Fights between financial businesses and their regulators usually take place in the dark, at least until there are charges, or a settlement. But last week owners of two private companies pushed their struggles against what they claim is overbearing government into the public eye:
Energy trades. Together, twins Kevin and Richard Gates learned math at Conestoga High School, earned chemical engineering degrees at the University of Virginia, and helped found TFS Capital of West Chester, where they and their partners manage more than $1 billion in other people's money.
In 2008 they teamed with onetime Enron energy trader Houlian "Alan" Chen, Ph.D., and some friends to start Powhatan Energy Fund L.L.C., which Chen used to buy and sell electricity on the market run by Audubon, Pa.-based PJM Interconnection, which runs the grid that moves power through 13 states.
Chen made millions, partly by targeting and collecting "loss credit" payments that PJM gave traders when prices moved to unattractive levels, in hopes of keeping the markets going. In 2010 the Federal Energy Regulatory Commission told Powhatan it was investigating those trades for "market manipulation."
The Gateses hired lawyers. They denied wrongdoing. They had checked Chen's strategies and were sure they conformed to FERC and PJM rules.
In August, FERC warned Powhatan it was preparing "preliminary charges." FERC wrote that in some trades, "Chen had little or no expectation of profit from market fundamentals but instead sought to derive profit solely from loss credits." FERC said Powhatan and related funds "netted more than $4.7 million in profit by manipulating PJM's energy market."
The Gateses set up a website, http://ferclitigation.com, to show FERC's letters, their own rebuttals, and videos of experts - a former FERC enforcement director, two former SEC chief economists - who insist Chen followed the rules.
The Gateses took the site live last week because they believe charges are imminent and they want to get their story out. "No comment," FERC spokeswoman Celeste Miller told me. PJM officials said the same.
Joseph Bowering, of Monitoring Analytics Inc., PJM's official independent "market monitor," won't comment either. But, he told me, "as a general statement, following the rules does not mean you are not manipulating the market. It's not a defense."

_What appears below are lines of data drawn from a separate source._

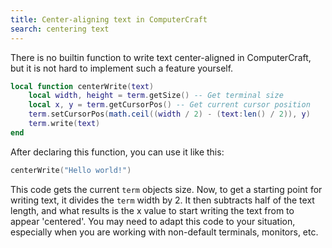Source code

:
 ```yaml
---
title: Center-aligning text in ComputerCraft
search: centering text
---
```

There is no builtin function to write text center-aligned in ComputerCraft, but it is not hard to implement such a feature yourself.
```lua
local function centerWrite(text)
    local width, height = term.getSize() -- Get terminal size
    local x, y = term.getCursorPos() -- Get current cursor position
    term.setCursorPos(math.ceil((width / 2) - (text:len() / 2)), y)
    term.write(text)
end
```
After declaring this function, you can use it like this:
```lua
centerWrite("Hello world!")
```
This code gets the current `term` objects size. Now, to get a starting point for writing text, it divides the `term` width by 2. It then subtracts half of the text length, and what results is the x value to start writing the text from to appear 'centered'.
You may need to adapt this code to your situation, especially when you are working with non-default terminals, monitors, etc.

Nightclub insurer. Jeffrey Cohen insures nightclubs, restaurants, and taverns. Or used to.
He says his company, Indemnity Insurance Corp. of Sparks, Md., which chose Delaware as its regulator (the state advertises efficient service), was preparing for an initial public stock offering last year when insurance bureaucrats had it declared insolvent and took control.

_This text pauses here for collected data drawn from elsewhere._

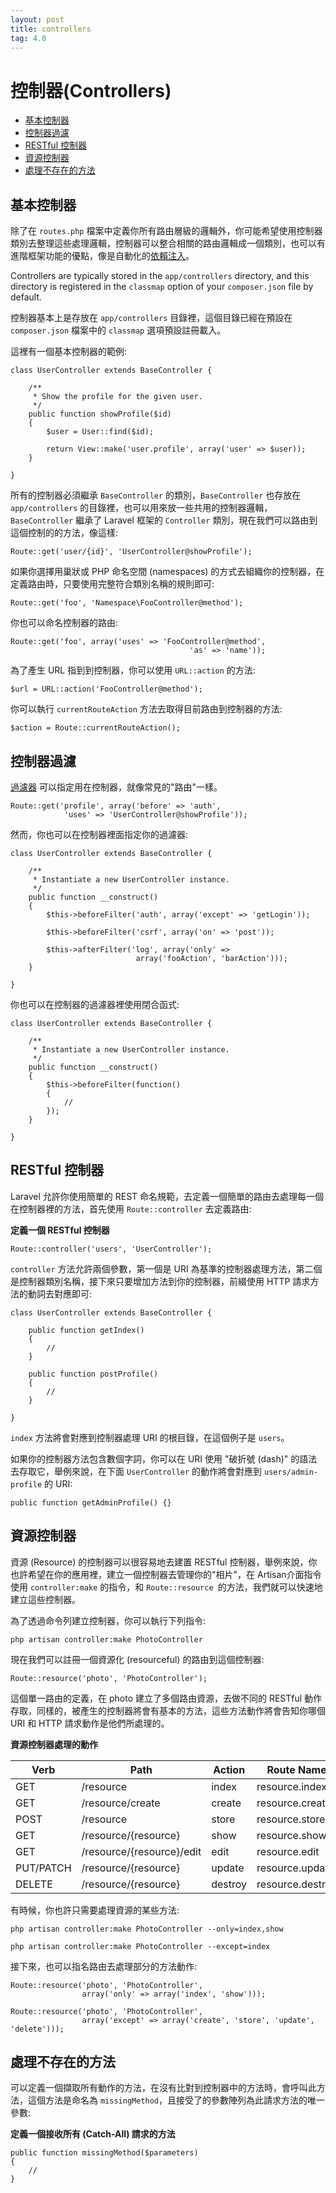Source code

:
 ```yaml
---
layout: post
title: controllers
tag: 4.0
---
```

# 控制器(Controllers)

- [基本控制器](#basic-controllers)
- [控制器過濾](#controller-filters)
- [RESTful 控制器](#restful-controllers)
- [資源控制器](#resource-controllers)
- [處理不存在的方法](#handling-missing-methods)

<a name="basic-controllers"></a>
## 基本控制器

除了在 `routes.php` 檔案中定義你所有路由層級的邏輯外，你可能希望使用控制器類別去整理這些處理邏輯，控制器可以整合相關的路由邏輯成一個類別，也可以有進階框架功能的優點，像是自動化的[依賴注入](/docs/ioc)。

Controllers are typically stored in the `app/controllers` directory, and this directory is registered in the `classmap` option of your `composer.json` file by default.

控制器基本上是存放在 `app/controllers` 目錄裡，這個目錄已經在預設在 `composer.json` 檔案中的 `classmap` 選項預設註冊載入。

這裡有一個基本控制器的範例:

	class UserController extends BaseController {

		/**
		 * Show the profile for the given user.
		 */
		public function showProfile($id)
		{
			$user = User::find($id);

			return View::make('user.profile', array('user' => $user));
		}

	}

所有的控制器必須繼承 `BaseController` 的類別，`BaseController` 也存放在 `app/controllers` 的目錄裡，也可以用來放一些共用的控制器邏輯，`BaseController` 繼承了 Laravel 框架的 `Controller` 類別，現在我們可以路由到這個控制的的方法，像這樣:

	Route::get('user/{id}', 'UserController@showProfile');

如果你選擇用巢狀或 PHP 命名空間 (namespaces) 的方式去組織你的控制器，在定義路由時，只要使用完整符合類別名稱的規則即可:

	Route::get('foo', 'Namespace\FooController@method');

你也可以命名控制器的路由:

	Route::get('foo', array('uses' => 'FooController@method',
											'as' => 'name'));

為了產生 URL 指到到控制器，你可以使用 `URL::action` 的方法:

	$url = URL::action('FooController@method');

你可以執行 `currentRouteAction` 方法去取得目前路由到控制器的方法:

	$action = Route::currentRouteAction();

<a name="controller-filters"></a>
## 控制器過濾

[過濾器](/docs/routing#route-filters) 可以指定用在控制器，就像常見的"路由"一樣。

	Route::get('profile', array('before' => 'auth',
				'uses' => 'UserController@showProfile'));

然而，你也可以在控制器裡面指定你的過濾器:

	class UserController extends BaseController {

		/**
		 * Instantiate a new UserController instance.
		 */
		public function __construct()
		{
			$this->beforeFilter('auth', array('except' => 'getLogin'));

			$this->beforeFilter('csrf', array('on' => 'post'));

			$this->afterFilter('log', array('only' =>
								array('fooAction', 'barAction')));
		}

	}

你也可以在控制器的過濾器裡使用閉合函式:

	class UserController extends BaseController {

		/**
		 * Instantiate a new UserController instance.
		 */
		public function __construct()
		{
			$this->beforeFilter(function()
			{
				//
			});
		}

	}

<a name="restful-controllers"></a>
## RESTful 控制器

Laravel 允許你使用簡單的 REST 命名規範，去定義一個簡單的路由去處理每一個在控制器裡的方法，首先使用 `Route::controller` 去定義路由:

**定義一個 RESTful 控制器**

	Route::controller('users', 'UserController');

`controller` 方法允許兩個參數，第一個是 URI 為基準的控制器處理方法，第二個是控制器類別名稱，接下來只要增加方法到你的控制器，前綴使用 HTTP 請求方法的動詞去對應即可:

	class UserController extends BaseController {

		public function getIndex()
		{
			//
		}

		public function postProfile()
		{
			//
		}

	}

`index` 方法將會對應到控制器處理 URI 的根目錄，在這個例子是 `users`。

如果你的控制器方法包含數個字詞，你可以在 URI 使用 "破折號 (dash)" 的語法去存取它，舉例來說，在下面 `UserController` 的動作將會對應到 `users/admin-profile` 的 URI:

	public function getAdminProfile() {}

<a name="resource-controllers"></a>
## 資源控制器

資源 (Resource) 的控制器可以很容易地去建置 RESTful 控制器，舉例來說，你也許希望在你的應用裡，建立一個控制器去管理你的"相片"，在 Artisan介面指令 使用 `controller:make` 的指令，和 `Route::resource `的方法，我們就可以快速地建立這些控制器。

為了透過命令列建立控制器，你可以執行下列指令:

	php artisan controller:make PhotoController

現在我們可以註冊一個資源化 (resourceful) 的路由到這個控制器:

	Route::resource('photo', 'PhotoController');

這個單一路由的定義，在 photo 建立了多個路由資源，去做不同的 RESTful 動作存取，同樣的，被產生的控制器將會有基本的方法，這些方法動作將會告知你哪個 URI 和 HTTP 請求動作是他們所處理的。

**資源控制器處理的動作**

Verb      | Path                        | Action       | Route Name
----------|-----------------------------|--------------|---------------------
GET       | /resource                   | index        | resource.index
GET       | /resource/create            | create       | resource.create
POST      | /resource                   | store        | resource.store
GET       | /resource/{resource}        | show         | resource.show
GET       | /resource/{resource}/edit   | edit         | resource.edit
PUT/PATCH | /resource/{resource}        | update       | resource.update
DELETE    | /resource/{resource}        | destroy      | resource.destroy

有時候，你也許只需要處理資源的某些方法:

	php artisan controller:make PhotoController --only=index,show

	php artisan controller:make PhotoController --except=index

接下來，也可以指名路由去處理部分的方法動作:

	Route::resource('photo', 'PhotoController',
					array('only' => array('index', 'show')));

	Route::resource('photo', 'PhotoController',
					array('except' => array('create', 'store', 'update', 'delete')));

<a name="handling-missing-methods"></a>
## 處理不存在的方法

可以定義一個擷取所有動作的方法，在沒有比對到控制器中的方法時，會呼叫此方法，這個方法是命名為 `missingMethod`，且接受了的參數陣列為此請求方法的唯一參數:

**定義一個接收所有 (Catch-All) 請求的方法**

	public function missingMethod($parameters)
	{
		//
	}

Cohen insists his company had piles of cash, and that state control has wrecked it. Delaware courts shot down his attempts to take it back.
Last week a frustrated Cohen, in a federal lawsuit, accused Delaware's elected Insurance Commissioner Karen Weldin Stewart, a Democrat, of taking Indemnity in "a vindictive attempt at retribution" for his support for her Republican opponent in the 2012 elections. Stewart's spokeswoman declined to comment.

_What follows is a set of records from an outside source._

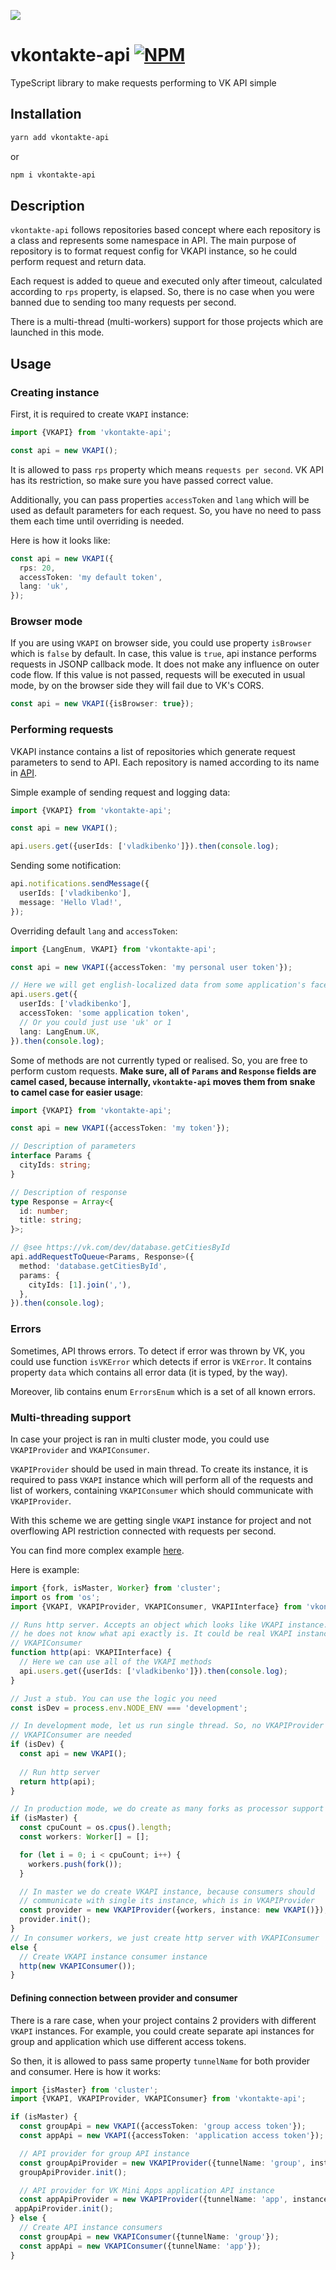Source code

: [npm-badge]: https://img.shields.io/npm/v/vkontakte-api.svg
[npm-link]: https://npmjs.com/package/vkontakte-api

[<img src="https://i.imgur.com/uOIQBBR.png">](https://vk.com/dev)
# vkontakte-api [![NPM][npm-badge]][npm-link]

TypeScript library to make requests performing to VK API simple

## Installation
```bash
yarn add vkontakte-api
```
or
```bash
npm i vkontakte-api
```

## Description

`vkontakte-api` follows repositories based concept where each repository is a 
class and represents some namespace in API. The main purpose of repository
is to format request config for VKAPI instance, so he could perform request
and return data.

Each request is added to queue and executed only after timeout, calculated
according to `rps` property, is elapsed. So, there is no case when you were 
banned due to sending too many requests per second.

There is a multi-thread (multi-workers) support for those projects which are
launched in this mode.  

## Usage

### Creating instance
First, it is required to create `VKAPI` instance:
```typescript
import {VKAPI} from 'vkontakte-api';

const api = new VKAPI();
``` 

It is allowed to pass `rps` property which means `requests per second`. VK
API has its restriction, so make sure you have passed correct value. 

Additionally, you can pass properties `accessToken` and `lang` which will be 
used as default parameters for each request. So, you have no need to pass them
each time until overriding is needed. 

Here is how it looks like:
```typescript
const api = new VKAPI({
  rps: 20,
  accessToken: 'my default token',
  lang: 'uk',
});
```

### Browser mode

If you are using `VKAPI` on browser side, you could use property `isBrowser`
which is `false` by default. In case, this value is `true`, api instance
performs requests in JSONP callback mode. It does not make any influence on
outer code flow. If this value is not passed, requests will be executed
in usual mode, by on the browser side they will fail due to VK's CORS.

```typescript
const api = new VKAPI({isBrowser: true});
```

### Performing requests

VKAPI instance contains a list of repositories which generate request parameters
to send to API. Each repository is named according to its name in 
[API](https://vk.com/dev/methods).

Simple example of sending request and logging data:
```typescript
import {VKAPI} from 'vkontakte-api';

const api = new VKAPI();

api.users.get({userIds: ['vladkibenko']}).then(console.log);
```

Sending some notification:
```typescript
api.notifications.sendMessage({
  userIds: ['vladkibenko'],
  message: 'Hello Vlad!',
});
```

Overriding default `lang` and `accessToken`:
```typescript
import {LangEnum, VKAPI} from 'vkontakte-api';

const api = new VKAPI({accessToken: 'my personal user token'});

// Here we will get english-localized data from some application's face
api.users.get({
  userIds: ['vladkibenko'],
  accessToken: 'some application token',
  // Or you could just use 'uk' or 1
  lang: LangEnum.UK,
}).then(console.log);
```

Some of methods are not currently typed or realised. So, you are free to perform
custom requests. **Make sure, all of `Params` and `Response` fields are camel 
cased, because internally, `vkontakte-api` moves them from snake to camel 
case for easier usage**:

```typescript
import {VKAPI} from 'vkontakte-api';

const api = new VKAPI({accessToken: 'my token'});

// Description of parameters
interface Params {
  cityIds: string;
}

// Description of response
type Response = Array<{
  id: number;
  title: string;
}>;

// @see https://vk.com/dev/database.getCitiesById
api.addRequestToQueue<Params, Response>({
  method: 'database.getCitiesById',
  params: {
    cityIds: [1].join(','),
  },
}).then(console.log);
```

### Errors

Sometimes, API throws errors. To detect if error was thrown by VK, you could
use function `isVKError` which detects if error is `VKError`. It contains
property `data` which contains all error data (it is typed, by the way).

Moreover, lib contains enum `ErrorsEnum` which is a set of all known errors.

### Multi-threading support

In case your project is ran in multi cluster mode, you could use `VKAPIProvider`
and `VKAPIConsumer`.

`VKAPIProvider` should be used in main thread. To create its instance, it is 
required to pass `VKAPI` instance which will perform all of the requests and
list of workers, containing `VKAPIConsumer` which should communicate with 
`VKAPIProvider`.

With this scheme we are getting single `VKAPI` instance for project and
not overflowing API restriction connected with requests per second. 

You can find more complex example [here](https://github.com/wolframdeus/backend-template/blob/master/src/index.ts).

Here is example:
```typescript
import {fork, isMaster, Worker} from 'cluster';
import os from 'os';
import {VKAPI, VKAPIProvider, VKAPIConsumer, VKAPIInterface} from 'vkontakte-api';

// Runs http server. Accepts an object which looks like VKAPI instance. So,
// he does not know what api exactly is. It could be real VKAPI instance or
// VKAPIConsumer
function http(api: VKAPIInterface) {
  // Here we can use all of the VKAPI methods
  api.users.get({userIds: ['vladkibenko']}).then(console.log);
}

// Just a stub. You can use the logic you need
const isDev = process.env.NODE_ENV === 'development';

// In development mode, let us run single thread. So, no VKAPIProvider and
// VKAPIConsumer are needed
if (isDev) {
  const api = new VKAPI();
  
  // Run http server
  return http(api);
}

// In production mode, we do create as many forks as processor support
if (isMaster) {
  const cpuCount = os.cpus().length;
  const workers: Worker[] = [];

  for (let i = 0; i < cpuCount; i++) {
    workers.push(fork());
  }

  // In master we do create VKAPI instance, because consumers should
  // communicate with single its instance, which is in VKAPIProvider
  const provider = new VKAPIProvider({workers, instance: new VKAPI()});
  provider.init();
} 
// In consumer workers, we just create http server with VKAPIConsumer
else {
  // Create VKAPI instance consumer instance
  http(new VKAPIConsumer());
}
```

#### Defining connection between provider and consumer

There is a rare case, when your project contains 2 providers with 
different `VKAPI` instances. For example, you could create separate api 
instances for group and application which use different access tokens.

So then, it is allowed to pass same property `tunnelName` for both provider and 
consumer. Here is how it works:

```typescript
import {isMaster} from 'cluster'; 
import {VKAPI, VKAPIProvider, VKAPIConsumer} from 'vkontakte-api';

if (isMaster) {
  const groupApi = new VKAPI({accessToken: 'group access token'});
  const appApi = new VKAPI({accessToken: 'application access token'});

  // API provider for group API instance
  const groupApiProvider = new VKAPIProvider({tunnelName: 'group', instance: groupApi});
  groupApiProvider.init();

  // API provider for VK Mini Apps application API instance
  const appApiProvider = new VKAPIProvider({tunnelName: 'app', instance: appApi});
 appApiProvider.init(); 
} else {
  // Create API instance consumers
  const groupApi = new VKAPIConsumer({tunnelName: 'group'});
  const appApi = new VKAPIConsumer({tunnelName: 'app'});
}
```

Cohen also launched a wider attack on Delaware regulation, noting its commissioners, elected with out-of-state campaign contributions, hire private exam firms to review and discipline companies.
Cohen says that's a conflict: For-profit examiners get paid extra when they claim to find problems. He posted case documents on a website, www.delawareinsurancescandal.com. And he's hoping to make common cause with Delaware legislators upset by higher rates on Stewart's watch.